How to Avoid Being Mind Controlled at a Conference

How to Avoid Being Mind Controlled at a Conference

This was originally written for our conference attendees. Please do not copy or re-use without permission. All rights reserved by Survivorship and SMART Copyright 2015   This information is for educational value only and is not intended as therapy or treatment. Reading this information may or may not help your recovery process, so please use caution while reading this. This may be heavy for survivors.

Precautions

While the Conference organizers are doing everything possible to make this conference safe, we are not able to make guarantees, and attendees should also take their own precautions. Because of the controversial nature of the topics covered in this conference, you might want to take additional precautions.

You might want to use an alias at the conference, and put that alias on your conference name tag. Do not give your real name or information about where you live or your contact information to other conference attendees. If a conference presenter asks for such information, ask the conference organizer whether this is permissible.

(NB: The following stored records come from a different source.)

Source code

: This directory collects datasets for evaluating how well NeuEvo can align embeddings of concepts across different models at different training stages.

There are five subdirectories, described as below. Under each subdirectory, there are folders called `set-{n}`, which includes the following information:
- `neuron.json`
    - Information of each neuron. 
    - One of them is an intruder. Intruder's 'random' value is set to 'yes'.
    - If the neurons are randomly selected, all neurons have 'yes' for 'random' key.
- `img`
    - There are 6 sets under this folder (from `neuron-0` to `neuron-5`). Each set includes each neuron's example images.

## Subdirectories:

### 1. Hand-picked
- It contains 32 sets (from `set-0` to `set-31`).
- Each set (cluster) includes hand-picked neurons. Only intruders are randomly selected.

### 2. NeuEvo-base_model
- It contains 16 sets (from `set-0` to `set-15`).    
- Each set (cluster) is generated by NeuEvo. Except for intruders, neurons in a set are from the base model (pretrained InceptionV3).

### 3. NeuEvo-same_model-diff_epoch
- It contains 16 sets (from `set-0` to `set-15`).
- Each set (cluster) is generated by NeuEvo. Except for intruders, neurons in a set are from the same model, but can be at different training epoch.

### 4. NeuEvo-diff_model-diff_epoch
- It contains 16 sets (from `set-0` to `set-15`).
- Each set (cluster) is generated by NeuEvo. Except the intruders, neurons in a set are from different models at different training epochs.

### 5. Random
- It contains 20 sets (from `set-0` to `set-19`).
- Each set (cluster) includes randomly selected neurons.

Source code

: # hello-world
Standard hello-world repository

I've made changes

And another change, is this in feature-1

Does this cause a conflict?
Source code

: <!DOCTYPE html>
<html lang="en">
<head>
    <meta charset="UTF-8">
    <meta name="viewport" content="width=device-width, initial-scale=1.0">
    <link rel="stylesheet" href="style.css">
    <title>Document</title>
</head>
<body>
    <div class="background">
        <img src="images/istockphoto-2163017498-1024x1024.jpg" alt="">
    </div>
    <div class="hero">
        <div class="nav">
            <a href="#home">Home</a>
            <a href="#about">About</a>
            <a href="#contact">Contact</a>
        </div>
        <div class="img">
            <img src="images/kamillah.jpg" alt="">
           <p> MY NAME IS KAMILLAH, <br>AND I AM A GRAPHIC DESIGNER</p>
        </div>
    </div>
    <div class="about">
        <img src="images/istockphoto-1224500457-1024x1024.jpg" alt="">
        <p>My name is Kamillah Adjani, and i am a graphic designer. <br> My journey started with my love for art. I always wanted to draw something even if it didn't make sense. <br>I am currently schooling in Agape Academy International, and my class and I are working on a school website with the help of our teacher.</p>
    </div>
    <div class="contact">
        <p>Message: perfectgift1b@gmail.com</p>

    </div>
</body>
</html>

If you find this helpful, bring a small object which you find comforting, and can keep in your hand or pocket to hold on to in order to keep you in the present if you find yourself triggered.

Bringing Support Persons

We encourage conference attendees to travel in pairs with a safe support person as much as possible at the conference. I am not saying this to scare anyone. I believe this is simply more sensible. That way, if anyone does attempt to trigger you, there will be another person there to help you and tell the other person to leave. If anyone has any trouble with anyone at the conference, please let us know either verbally or on paper during or after the conference. We have tried to make the conference as safe as possible, but it is impossible to make anything totally safe.  A safe support person can be an excellent help at a conference. Such a person can help a survivor avoid and process post-traumatic and programming triggers.

However, sometimes persons that survivors think are their supports are actually their handlers, persons who report their behavior to the abuser group and make sure they are obedient. Such a person can be a therapist, a spouse, a friend or another survivor. If you knew the support person before you knew you were a survivor, this person could be a handler. It is difficult in early recovery to know if a support person is a handler. Someone in your life may be a handler if seeing that person makes you feel overly dependent, in a trance state or addicted to being with that person.

Before you bring a support person to a conference, you need to check with your inside parts to make sure that all parts trust this person and do not believe them to be a handler.

Observing Others

It is helpful to know the accessing methods of secretive organizations and/or cults. Following are some known methods. Look for odd hand gestures, such as opening a book, making the shape of a gun with the pointer finger and thumb and "shooting" it, using the cut sign (hand drawn horizontally across the throat), tapping something (a book, the wrist (as in asking for the time), forearm, leg, etc., drawing something in the air (like a letter of the alphabet or an unknown sign)). Winks or facial expressions: winks, or eyes shutting and opening in sequence, or eyebrows, weird grins or bared teeth, snarl (raised upper lip), pout (dropped and protruded lower lip), lopsided smile or grimace (corner of mouth down or up). Though some of these may or may not always signify triggers, it is important to be aware of them.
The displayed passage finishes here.